→ **DESCRIPTION OF THE TASK**
Locate the string "your" in the listing below. Copy every line where it is found.
======== PROVIDED DATA ========
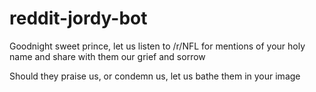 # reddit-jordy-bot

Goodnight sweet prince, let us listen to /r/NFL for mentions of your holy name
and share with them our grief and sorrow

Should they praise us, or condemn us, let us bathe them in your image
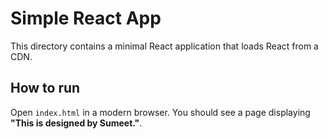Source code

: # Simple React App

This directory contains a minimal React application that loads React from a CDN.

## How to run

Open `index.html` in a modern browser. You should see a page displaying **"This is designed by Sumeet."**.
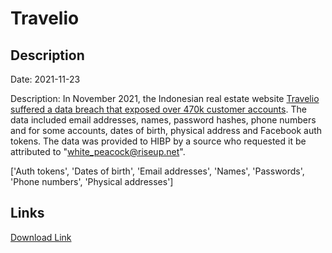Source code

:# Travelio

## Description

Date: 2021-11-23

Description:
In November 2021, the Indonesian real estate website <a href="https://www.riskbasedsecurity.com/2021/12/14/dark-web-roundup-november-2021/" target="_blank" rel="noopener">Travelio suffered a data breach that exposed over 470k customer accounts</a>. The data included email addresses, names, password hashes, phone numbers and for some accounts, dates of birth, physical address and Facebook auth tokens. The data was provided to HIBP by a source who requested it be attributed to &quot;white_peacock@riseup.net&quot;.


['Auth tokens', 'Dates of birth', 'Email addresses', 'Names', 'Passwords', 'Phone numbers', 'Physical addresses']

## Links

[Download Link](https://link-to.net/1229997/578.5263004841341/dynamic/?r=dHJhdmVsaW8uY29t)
========
======== PROVIDED DATA ========
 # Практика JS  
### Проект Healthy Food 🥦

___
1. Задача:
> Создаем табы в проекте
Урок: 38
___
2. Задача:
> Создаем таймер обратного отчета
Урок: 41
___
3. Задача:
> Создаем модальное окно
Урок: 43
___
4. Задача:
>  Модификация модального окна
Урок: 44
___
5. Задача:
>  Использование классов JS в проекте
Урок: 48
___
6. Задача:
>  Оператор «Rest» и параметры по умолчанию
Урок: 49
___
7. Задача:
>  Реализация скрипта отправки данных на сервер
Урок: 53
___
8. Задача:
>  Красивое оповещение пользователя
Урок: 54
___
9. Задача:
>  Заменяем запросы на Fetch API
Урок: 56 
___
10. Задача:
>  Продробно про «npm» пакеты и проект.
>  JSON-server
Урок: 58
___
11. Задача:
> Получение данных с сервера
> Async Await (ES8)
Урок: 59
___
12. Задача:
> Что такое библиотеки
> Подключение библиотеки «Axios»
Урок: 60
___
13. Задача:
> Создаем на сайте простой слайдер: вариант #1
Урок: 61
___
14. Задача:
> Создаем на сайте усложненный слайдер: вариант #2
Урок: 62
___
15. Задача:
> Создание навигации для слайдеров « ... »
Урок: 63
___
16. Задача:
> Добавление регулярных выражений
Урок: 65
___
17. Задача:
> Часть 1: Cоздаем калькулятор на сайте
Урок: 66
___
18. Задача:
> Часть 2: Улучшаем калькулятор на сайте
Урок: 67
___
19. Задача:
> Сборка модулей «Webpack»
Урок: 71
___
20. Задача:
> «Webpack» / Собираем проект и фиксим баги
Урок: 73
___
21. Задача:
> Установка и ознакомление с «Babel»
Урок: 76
========
→ **SOLUTION**
Goodnight sweet prince, let us listen to /r/NFL for mentions of your holy name
Should they praise us, or condemn us, let us bathe them in your image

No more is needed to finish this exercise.